**** TASK MATERIAL

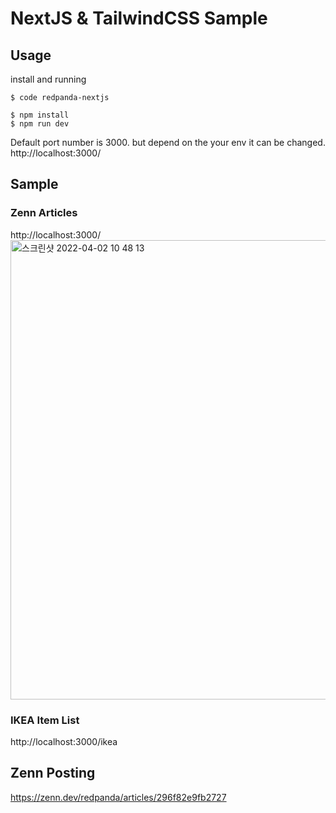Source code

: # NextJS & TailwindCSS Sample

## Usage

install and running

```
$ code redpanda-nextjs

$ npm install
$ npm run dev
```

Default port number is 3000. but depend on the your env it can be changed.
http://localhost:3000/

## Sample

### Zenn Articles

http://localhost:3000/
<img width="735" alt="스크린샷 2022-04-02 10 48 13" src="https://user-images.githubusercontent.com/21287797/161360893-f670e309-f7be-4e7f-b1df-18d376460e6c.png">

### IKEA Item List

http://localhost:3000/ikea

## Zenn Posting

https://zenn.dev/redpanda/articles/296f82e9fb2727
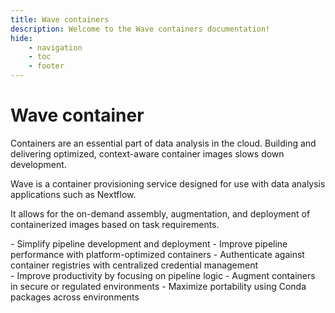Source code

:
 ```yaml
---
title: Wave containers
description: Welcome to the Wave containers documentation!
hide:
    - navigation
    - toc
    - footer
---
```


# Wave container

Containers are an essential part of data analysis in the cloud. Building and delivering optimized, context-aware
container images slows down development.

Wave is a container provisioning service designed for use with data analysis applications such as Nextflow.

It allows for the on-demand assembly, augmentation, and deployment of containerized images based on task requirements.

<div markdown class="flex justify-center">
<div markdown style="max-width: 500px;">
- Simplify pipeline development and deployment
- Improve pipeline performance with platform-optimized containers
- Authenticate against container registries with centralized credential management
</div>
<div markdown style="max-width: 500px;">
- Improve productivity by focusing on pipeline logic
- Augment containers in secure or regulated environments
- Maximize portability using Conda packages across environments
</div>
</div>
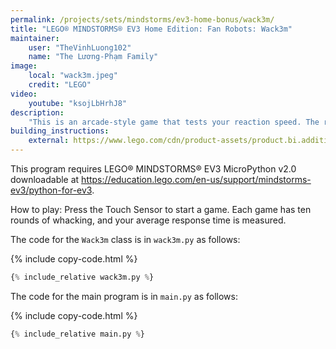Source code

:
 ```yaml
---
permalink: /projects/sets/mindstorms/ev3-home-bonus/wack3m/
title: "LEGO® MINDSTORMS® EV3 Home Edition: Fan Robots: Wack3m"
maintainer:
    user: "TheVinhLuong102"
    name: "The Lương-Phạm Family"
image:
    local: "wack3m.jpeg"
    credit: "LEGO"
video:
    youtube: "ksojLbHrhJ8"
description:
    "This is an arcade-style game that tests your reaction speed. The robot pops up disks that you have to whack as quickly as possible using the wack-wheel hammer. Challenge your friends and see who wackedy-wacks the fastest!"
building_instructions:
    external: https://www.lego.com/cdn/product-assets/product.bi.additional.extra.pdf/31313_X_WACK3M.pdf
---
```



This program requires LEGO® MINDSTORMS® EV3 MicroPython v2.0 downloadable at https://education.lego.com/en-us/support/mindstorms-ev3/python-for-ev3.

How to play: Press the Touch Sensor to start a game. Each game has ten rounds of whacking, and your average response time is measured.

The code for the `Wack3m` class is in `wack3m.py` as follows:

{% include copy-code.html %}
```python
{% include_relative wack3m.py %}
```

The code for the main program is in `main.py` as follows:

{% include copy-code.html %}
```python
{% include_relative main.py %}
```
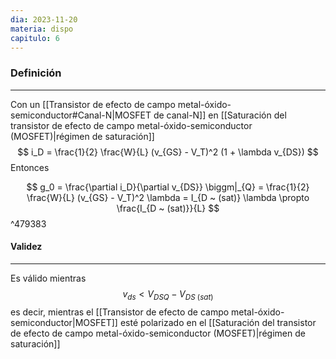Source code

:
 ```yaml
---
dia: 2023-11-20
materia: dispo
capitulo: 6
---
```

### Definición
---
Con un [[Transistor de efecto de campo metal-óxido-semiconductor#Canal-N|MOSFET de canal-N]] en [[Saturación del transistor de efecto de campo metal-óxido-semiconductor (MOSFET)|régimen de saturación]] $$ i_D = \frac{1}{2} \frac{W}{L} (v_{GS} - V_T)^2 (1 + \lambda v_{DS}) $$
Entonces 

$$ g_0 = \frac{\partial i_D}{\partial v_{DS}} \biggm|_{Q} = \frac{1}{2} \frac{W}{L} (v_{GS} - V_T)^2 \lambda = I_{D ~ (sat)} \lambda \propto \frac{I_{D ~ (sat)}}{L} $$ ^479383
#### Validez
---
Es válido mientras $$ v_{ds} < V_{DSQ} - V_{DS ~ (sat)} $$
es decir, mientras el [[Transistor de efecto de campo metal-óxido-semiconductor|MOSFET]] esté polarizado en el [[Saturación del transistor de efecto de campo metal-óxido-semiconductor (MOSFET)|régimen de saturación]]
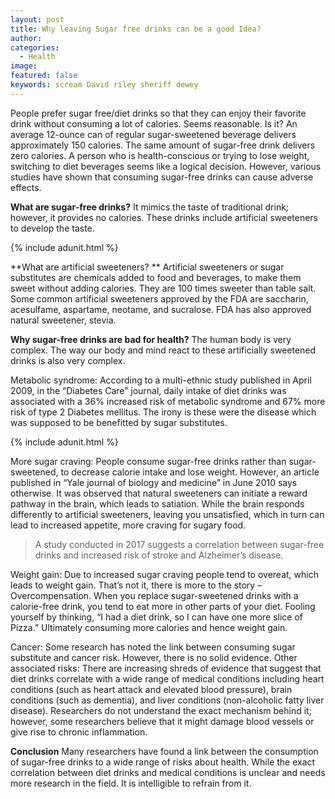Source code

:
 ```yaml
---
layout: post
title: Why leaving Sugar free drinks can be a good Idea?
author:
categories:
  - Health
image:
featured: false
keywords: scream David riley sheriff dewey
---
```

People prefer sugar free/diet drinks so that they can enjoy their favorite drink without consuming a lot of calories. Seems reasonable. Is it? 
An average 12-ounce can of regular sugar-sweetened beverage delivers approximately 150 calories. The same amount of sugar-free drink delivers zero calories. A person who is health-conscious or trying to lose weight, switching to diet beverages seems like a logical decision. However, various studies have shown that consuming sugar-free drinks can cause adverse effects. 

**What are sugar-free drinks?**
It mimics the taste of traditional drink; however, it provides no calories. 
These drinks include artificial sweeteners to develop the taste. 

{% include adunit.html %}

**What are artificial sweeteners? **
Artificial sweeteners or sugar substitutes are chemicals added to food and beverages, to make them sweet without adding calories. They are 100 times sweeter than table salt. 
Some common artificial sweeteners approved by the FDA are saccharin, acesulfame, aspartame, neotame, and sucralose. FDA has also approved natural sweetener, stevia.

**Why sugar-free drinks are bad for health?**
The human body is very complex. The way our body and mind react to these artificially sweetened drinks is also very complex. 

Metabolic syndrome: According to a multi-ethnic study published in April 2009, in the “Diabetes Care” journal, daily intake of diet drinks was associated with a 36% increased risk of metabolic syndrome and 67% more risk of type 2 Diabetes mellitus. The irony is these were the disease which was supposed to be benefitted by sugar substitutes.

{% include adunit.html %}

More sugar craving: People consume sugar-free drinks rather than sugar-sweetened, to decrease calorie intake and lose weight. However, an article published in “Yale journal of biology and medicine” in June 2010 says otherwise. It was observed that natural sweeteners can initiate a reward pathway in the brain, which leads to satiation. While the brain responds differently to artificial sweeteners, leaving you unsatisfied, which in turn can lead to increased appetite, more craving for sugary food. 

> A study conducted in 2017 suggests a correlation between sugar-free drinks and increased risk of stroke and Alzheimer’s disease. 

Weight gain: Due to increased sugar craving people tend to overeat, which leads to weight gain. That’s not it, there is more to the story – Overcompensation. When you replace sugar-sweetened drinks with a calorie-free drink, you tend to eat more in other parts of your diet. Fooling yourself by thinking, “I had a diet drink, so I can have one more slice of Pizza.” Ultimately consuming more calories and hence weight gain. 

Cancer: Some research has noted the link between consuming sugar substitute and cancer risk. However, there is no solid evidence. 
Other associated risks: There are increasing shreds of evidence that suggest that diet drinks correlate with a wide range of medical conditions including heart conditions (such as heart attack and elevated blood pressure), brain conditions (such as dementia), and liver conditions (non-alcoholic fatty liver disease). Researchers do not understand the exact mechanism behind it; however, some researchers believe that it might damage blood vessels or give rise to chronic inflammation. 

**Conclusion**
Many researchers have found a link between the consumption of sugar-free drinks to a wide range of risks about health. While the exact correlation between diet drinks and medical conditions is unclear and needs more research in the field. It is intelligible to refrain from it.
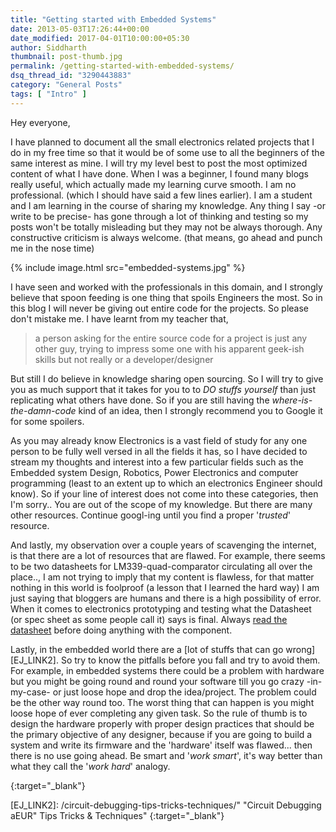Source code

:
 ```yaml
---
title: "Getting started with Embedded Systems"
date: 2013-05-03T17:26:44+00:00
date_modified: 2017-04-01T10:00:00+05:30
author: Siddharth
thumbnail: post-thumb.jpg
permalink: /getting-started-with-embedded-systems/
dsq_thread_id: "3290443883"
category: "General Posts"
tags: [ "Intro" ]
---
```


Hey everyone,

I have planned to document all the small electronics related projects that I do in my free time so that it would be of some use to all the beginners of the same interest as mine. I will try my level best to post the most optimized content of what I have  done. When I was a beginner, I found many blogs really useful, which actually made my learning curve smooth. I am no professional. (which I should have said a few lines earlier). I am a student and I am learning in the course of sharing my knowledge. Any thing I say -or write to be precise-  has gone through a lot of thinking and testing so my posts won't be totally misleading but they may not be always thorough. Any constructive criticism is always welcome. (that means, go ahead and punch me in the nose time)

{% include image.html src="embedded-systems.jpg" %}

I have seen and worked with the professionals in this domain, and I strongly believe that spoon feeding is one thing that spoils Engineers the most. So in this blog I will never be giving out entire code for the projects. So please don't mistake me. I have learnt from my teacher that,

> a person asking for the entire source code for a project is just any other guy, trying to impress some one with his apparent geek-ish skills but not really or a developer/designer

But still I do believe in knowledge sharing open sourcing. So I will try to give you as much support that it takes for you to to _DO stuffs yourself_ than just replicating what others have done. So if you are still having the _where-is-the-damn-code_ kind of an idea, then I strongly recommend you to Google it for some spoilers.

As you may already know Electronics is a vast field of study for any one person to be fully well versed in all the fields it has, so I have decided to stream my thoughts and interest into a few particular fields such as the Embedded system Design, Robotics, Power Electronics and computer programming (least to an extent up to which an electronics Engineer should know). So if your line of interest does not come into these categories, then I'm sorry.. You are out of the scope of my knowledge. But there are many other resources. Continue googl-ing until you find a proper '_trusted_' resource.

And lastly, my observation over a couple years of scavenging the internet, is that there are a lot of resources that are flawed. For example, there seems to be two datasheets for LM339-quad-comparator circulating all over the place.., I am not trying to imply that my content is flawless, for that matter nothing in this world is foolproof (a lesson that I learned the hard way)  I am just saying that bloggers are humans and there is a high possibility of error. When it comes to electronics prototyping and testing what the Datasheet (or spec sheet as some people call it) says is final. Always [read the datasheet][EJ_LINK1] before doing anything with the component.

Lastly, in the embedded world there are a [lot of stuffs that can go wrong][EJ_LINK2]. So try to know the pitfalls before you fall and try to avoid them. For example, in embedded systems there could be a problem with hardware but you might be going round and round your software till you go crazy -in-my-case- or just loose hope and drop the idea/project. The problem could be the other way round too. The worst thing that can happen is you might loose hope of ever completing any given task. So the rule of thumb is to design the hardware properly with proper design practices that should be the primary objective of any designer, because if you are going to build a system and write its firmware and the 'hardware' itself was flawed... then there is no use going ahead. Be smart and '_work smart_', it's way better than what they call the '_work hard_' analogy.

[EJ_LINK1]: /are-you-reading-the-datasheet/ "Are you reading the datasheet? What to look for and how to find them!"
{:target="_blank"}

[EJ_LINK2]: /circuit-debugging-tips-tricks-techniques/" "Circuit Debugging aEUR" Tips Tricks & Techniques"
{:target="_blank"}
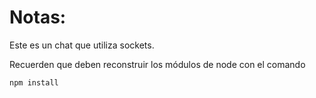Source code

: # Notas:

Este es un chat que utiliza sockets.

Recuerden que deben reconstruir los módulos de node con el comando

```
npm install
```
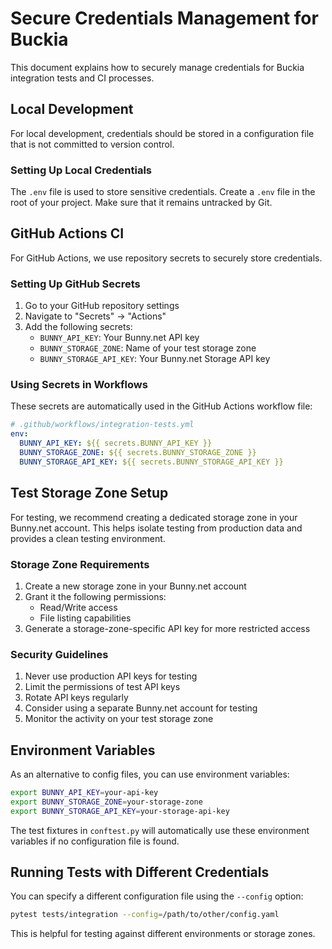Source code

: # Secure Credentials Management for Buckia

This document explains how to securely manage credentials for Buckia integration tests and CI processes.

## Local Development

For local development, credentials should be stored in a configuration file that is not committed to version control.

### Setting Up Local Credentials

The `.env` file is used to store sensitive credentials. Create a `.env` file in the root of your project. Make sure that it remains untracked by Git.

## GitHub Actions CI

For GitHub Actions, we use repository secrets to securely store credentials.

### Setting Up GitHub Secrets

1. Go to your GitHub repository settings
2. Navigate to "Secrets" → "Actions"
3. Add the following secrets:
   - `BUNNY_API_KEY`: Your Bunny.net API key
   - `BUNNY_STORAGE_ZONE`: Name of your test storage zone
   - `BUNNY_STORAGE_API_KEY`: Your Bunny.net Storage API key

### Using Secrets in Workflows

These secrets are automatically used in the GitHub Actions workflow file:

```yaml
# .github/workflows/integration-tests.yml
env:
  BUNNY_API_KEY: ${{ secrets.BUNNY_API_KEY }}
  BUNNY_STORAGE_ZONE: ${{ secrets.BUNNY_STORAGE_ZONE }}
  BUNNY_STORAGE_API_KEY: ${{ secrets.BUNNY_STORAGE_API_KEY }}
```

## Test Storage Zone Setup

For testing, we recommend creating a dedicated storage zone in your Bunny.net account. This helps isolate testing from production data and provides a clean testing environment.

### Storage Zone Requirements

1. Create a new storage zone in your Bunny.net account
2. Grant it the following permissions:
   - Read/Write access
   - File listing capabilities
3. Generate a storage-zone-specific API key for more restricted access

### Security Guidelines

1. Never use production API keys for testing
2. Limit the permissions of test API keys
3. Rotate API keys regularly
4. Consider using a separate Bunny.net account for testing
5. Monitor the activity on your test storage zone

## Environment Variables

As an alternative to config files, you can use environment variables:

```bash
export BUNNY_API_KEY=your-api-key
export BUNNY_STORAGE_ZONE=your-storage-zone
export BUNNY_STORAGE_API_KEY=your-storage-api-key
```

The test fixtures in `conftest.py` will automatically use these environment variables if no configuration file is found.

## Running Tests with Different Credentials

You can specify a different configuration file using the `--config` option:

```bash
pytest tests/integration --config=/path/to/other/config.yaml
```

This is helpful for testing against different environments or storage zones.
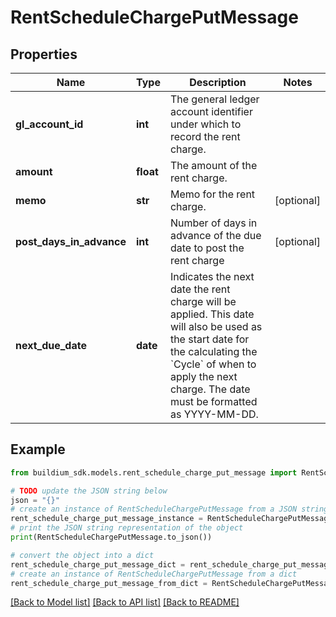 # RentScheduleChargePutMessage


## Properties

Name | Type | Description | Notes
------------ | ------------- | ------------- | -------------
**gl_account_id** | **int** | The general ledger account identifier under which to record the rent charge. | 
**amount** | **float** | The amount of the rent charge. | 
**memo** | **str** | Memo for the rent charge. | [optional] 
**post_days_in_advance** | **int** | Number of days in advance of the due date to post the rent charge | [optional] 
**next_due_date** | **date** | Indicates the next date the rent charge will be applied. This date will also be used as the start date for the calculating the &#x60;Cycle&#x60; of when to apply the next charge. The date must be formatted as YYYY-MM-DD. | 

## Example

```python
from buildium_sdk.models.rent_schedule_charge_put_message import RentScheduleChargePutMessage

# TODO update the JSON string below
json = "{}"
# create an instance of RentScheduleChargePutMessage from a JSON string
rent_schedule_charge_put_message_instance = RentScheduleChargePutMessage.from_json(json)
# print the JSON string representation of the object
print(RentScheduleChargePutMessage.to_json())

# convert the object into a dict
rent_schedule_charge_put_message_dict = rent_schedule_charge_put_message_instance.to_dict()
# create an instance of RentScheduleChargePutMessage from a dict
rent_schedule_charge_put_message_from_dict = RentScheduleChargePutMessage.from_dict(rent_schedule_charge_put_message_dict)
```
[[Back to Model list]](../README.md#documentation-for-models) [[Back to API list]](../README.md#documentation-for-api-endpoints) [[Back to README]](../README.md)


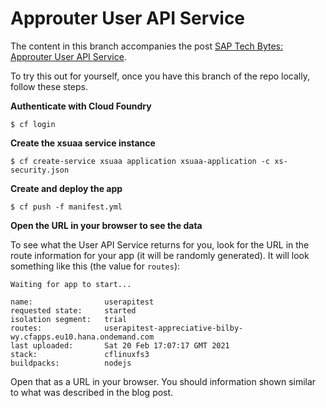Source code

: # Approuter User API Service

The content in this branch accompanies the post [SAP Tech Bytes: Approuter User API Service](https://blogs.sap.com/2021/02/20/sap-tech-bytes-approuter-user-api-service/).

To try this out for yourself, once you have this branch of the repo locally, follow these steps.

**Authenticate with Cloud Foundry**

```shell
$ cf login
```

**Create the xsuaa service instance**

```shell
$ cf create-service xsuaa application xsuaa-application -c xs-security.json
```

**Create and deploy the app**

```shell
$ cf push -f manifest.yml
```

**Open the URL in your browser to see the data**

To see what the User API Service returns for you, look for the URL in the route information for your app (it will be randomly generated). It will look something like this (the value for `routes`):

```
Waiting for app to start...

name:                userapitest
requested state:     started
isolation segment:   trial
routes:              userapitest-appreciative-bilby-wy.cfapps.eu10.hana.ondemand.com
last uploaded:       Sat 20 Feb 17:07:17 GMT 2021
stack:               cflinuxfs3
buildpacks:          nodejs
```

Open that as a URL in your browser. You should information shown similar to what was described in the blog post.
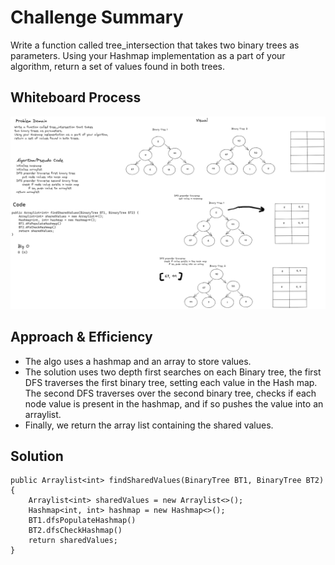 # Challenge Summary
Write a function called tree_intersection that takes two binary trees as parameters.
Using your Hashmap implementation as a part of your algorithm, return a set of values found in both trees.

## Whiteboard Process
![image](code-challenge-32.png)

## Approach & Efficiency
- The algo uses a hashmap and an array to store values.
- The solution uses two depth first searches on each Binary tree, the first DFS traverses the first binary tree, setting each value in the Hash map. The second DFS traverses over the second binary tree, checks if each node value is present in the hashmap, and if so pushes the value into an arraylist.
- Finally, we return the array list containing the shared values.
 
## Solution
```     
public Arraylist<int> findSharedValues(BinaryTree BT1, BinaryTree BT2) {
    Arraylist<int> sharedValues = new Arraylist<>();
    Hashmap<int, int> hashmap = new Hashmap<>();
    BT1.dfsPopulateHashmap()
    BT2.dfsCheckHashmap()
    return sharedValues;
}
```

********

**EXERCISE GOAL**
Answer with one number: how many lines of the entries above include the word "look".

**SOLUTION FOR THIS TASK**
2